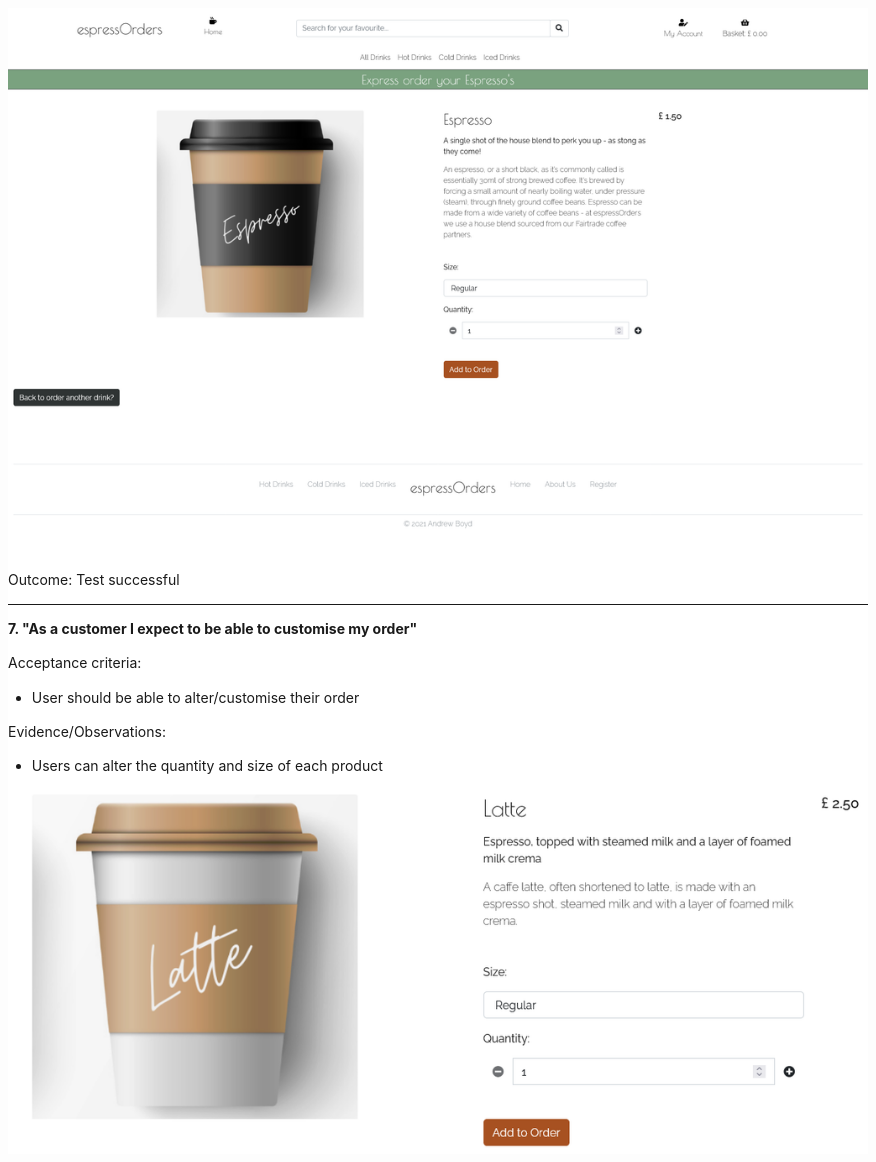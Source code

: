 ![User story 6 evidence screenshot 1](testing/Screenshot_espressOrders_testing_US6.png)

Outcome: Test successful

---

**7. "As a customer I expect to be able to customise my order"**

Acceptance criteria:
- User should be able to alter/customise their order

Evidence/Observations:
- Users can alter the quantity and size of each product

![User story 7 evidence screenshot 1](testing/Screenshot_espressOrders_testing_US7.png)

══════════

YOUR OBJECTIVE. Could you write out only the lines of the listing above from the one that contains "- Users can" through its final line, exactly and inclusive?

ANSWER SECTION.
- Users can alter the quantity and size of each product

![User story 7 evidence screenshot 1](testing/Screenshot_espressOrders_testing_US7.png)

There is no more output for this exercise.